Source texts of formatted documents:
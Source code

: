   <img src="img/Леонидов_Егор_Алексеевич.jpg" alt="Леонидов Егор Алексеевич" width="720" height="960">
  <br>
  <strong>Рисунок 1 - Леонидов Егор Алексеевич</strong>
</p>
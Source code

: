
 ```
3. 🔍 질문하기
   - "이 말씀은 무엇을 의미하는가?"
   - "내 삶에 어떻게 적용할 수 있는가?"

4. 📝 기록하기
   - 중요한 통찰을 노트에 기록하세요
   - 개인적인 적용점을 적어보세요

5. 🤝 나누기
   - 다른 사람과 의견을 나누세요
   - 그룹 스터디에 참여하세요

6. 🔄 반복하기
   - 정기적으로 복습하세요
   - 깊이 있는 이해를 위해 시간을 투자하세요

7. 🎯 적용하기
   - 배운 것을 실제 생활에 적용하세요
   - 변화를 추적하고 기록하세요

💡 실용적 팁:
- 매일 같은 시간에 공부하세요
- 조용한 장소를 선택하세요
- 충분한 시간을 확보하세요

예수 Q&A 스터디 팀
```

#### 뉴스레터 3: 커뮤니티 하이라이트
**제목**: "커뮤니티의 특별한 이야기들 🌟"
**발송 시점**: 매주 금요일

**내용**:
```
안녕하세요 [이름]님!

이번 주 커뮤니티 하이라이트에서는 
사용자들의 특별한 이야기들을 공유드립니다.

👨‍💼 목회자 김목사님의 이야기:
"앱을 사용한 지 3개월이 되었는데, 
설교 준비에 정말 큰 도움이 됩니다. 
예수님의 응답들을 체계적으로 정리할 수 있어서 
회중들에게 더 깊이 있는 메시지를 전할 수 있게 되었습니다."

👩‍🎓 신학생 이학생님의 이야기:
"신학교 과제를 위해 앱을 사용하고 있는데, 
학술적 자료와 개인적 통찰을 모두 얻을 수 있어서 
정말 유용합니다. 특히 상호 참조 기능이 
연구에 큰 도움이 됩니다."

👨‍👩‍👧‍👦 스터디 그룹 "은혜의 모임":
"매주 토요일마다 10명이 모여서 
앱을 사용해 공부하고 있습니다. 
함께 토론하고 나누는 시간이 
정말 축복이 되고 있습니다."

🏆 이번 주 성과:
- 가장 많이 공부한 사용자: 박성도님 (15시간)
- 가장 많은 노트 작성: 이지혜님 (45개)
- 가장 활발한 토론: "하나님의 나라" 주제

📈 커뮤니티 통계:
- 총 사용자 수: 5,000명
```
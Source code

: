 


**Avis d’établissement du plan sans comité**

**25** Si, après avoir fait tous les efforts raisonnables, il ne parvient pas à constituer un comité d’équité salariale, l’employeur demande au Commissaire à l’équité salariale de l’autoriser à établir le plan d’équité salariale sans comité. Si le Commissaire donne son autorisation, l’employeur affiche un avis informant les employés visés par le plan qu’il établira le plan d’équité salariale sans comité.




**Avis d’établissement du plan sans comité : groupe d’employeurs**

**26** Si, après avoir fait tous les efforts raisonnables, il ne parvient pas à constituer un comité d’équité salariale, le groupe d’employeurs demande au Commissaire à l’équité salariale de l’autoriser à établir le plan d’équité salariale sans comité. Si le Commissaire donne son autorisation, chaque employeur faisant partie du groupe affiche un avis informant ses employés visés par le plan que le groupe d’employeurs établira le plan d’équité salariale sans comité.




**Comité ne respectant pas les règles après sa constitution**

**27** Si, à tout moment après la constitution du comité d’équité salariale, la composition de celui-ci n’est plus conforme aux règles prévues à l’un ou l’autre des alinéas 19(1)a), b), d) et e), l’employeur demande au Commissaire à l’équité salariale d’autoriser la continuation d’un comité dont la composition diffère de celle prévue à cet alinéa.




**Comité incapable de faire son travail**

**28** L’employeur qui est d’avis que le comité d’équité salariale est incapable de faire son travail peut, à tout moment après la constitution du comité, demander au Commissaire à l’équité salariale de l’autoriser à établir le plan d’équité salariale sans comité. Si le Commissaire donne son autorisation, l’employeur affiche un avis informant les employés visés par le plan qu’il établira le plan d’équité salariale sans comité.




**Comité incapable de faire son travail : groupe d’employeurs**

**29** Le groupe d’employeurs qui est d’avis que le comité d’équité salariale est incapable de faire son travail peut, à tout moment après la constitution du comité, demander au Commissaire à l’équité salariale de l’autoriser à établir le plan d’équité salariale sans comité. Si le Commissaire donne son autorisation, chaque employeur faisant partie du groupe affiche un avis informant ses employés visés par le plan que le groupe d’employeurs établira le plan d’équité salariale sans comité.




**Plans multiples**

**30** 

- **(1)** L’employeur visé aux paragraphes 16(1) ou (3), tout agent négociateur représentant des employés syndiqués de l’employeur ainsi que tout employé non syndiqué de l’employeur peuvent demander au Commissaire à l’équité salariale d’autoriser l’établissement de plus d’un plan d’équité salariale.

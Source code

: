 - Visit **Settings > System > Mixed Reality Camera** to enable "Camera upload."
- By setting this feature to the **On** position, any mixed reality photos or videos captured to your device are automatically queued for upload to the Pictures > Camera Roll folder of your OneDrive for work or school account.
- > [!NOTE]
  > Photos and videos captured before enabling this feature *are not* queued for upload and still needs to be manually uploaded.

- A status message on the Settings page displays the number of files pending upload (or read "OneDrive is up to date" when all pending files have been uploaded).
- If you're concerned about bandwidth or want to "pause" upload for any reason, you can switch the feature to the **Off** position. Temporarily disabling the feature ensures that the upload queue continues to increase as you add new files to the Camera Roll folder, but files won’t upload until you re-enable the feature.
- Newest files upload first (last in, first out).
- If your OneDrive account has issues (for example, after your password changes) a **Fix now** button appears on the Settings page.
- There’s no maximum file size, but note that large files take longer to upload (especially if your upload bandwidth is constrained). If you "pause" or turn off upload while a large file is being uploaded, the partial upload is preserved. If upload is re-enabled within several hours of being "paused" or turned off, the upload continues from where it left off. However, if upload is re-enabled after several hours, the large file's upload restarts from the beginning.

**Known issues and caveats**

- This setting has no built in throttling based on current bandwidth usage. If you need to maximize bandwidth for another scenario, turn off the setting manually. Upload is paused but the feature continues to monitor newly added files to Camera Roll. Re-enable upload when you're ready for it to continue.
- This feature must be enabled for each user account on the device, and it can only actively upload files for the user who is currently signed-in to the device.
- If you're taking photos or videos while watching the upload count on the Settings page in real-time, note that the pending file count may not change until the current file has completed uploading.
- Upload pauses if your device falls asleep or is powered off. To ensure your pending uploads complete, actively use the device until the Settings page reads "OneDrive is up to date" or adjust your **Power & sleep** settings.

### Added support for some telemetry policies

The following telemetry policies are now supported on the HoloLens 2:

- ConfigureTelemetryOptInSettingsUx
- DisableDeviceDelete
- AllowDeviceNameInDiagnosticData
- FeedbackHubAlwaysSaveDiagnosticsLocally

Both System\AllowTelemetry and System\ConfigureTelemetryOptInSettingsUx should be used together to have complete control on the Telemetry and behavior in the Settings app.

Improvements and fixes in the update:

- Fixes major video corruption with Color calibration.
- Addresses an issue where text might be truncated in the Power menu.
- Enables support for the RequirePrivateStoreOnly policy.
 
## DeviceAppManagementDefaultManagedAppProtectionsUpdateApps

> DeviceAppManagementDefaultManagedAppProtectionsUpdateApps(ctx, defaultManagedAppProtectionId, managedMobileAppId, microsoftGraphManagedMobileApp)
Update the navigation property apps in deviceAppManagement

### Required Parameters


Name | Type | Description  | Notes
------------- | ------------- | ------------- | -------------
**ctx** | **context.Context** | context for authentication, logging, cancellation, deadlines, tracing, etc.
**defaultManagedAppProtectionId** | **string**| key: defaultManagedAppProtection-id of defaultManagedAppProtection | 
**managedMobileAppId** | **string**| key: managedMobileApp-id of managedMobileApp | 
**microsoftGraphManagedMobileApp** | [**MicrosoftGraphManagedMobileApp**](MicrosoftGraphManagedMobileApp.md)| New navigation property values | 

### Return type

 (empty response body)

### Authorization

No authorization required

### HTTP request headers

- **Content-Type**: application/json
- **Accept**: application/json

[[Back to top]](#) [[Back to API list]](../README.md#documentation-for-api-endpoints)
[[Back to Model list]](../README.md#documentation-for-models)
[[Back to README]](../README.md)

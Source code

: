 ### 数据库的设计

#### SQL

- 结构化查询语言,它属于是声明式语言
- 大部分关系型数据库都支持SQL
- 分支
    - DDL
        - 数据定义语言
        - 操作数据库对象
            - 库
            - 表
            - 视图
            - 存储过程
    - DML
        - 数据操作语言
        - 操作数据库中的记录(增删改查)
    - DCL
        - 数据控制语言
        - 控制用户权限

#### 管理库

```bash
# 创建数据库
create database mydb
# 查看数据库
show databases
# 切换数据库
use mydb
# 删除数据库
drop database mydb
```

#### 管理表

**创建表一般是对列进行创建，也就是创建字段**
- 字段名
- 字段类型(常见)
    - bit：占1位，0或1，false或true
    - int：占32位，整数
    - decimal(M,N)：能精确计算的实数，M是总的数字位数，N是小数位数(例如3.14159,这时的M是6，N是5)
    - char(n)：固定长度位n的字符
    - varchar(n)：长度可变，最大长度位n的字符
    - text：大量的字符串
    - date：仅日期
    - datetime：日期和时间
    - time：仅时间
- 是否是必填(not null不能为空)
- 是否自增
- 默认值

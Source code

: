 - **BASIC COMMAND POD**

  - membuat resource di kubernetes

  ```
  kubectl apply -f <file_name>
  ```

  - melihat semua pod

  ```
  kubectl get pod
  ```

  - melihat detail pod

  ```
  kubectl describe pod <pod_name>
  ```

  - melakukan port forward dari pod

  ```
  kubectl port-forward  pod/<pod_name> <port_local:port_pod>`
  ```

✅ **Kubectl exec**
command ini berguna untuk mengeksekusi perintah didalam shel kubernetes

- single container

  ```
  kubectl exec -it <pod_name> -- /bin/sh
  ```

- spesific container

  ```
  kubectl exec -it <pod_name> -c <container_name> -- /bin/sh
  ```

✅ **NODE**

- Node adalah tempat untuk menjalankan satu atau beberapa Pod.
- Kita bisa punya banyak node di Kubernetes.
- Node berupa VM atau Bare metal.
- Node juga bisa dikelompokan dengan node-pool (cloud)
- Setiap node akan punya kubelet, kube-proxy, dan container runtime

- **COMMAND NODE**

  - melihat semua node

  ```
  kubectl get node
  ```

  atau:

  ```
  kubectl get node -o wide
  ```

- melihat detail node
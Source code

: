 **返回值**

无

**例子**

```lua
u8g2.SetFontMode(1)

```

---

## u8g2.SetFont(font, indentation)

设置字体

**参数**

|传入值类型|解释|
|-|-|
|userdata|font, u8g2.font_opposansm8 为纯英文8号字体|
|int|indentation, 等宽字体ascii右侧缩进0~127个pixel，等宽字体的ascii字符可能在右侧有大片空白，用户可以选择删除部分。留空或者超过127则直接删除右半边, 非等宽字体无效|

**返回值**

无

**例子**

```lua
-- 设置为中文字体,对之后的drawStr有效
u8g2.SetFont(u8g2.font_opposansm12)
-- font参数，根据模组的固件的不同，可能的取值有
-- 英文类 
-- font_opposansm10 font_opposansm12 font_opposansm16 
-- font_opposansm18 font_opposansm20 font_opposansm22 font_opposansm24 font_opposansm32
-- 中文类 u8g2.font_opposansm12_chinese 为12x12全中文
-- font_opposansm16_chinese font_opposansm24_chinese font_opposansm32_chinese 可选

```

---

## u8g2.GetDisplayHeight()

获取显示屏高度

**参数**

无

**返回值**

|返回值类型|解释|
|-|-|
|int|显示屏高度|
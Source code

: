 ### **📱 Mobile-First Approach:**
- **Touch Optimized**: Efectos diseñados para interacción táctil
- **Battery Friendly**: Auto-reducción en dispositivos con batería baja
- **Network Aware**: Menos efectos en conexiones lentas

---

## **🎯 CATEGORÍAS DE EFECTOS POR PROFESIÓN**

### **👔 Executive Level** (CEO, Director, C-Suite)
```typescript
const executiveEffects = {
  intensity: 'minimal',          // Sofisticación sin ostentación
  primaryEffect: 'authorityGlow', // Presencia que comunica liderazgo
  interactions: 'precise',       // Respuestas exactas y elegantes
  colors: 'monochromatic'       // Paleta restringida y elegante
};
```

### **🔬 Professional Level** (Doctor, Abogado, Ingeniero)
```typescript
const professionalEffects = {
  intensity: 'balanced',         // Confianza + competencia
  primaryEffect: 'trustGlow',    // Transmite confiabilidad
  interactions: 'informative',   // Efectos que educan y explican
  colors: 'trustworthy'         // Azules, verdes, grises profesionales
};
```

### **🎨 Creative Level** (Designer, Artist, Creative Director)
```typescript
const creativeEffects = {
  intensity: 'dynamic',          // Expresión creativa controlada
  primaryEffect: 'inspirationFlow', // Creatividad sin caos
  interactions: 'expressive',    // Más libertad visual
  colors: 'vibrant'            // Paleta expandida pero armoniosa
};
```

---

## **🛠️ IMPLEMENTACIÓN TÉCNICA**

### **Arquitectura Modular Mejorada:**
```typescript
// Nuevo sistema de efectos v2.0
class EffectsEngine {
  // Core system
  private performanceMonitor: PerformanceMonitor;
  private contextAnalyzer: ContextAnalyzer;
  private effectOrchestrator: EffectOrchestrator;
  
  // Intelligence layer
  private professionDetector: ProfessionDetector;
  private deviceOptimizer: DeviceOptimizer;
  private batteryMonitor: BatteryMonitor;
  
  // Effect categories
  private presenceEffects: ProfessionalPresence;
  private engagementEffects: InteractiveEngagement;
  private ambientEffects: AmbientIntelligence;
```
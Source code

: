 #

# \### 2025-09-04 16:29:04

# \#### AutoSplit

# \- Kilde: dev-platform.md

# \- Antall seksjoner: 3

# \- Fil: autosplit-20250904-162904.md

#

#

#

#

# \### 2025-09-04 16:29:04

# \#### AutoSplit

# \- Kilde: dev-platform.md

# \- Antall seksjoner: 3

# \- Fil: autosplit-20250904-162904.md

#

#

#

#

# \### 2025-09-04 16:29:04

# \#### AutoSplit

### Aim of the exercise
Your task is to return each line of the data above that contains the string "atau".

### Task result
- Node adalah tempat untuk menjalankan satu atau beberapa Pod.
- Node berupa VM atau Bare metal.
  atau:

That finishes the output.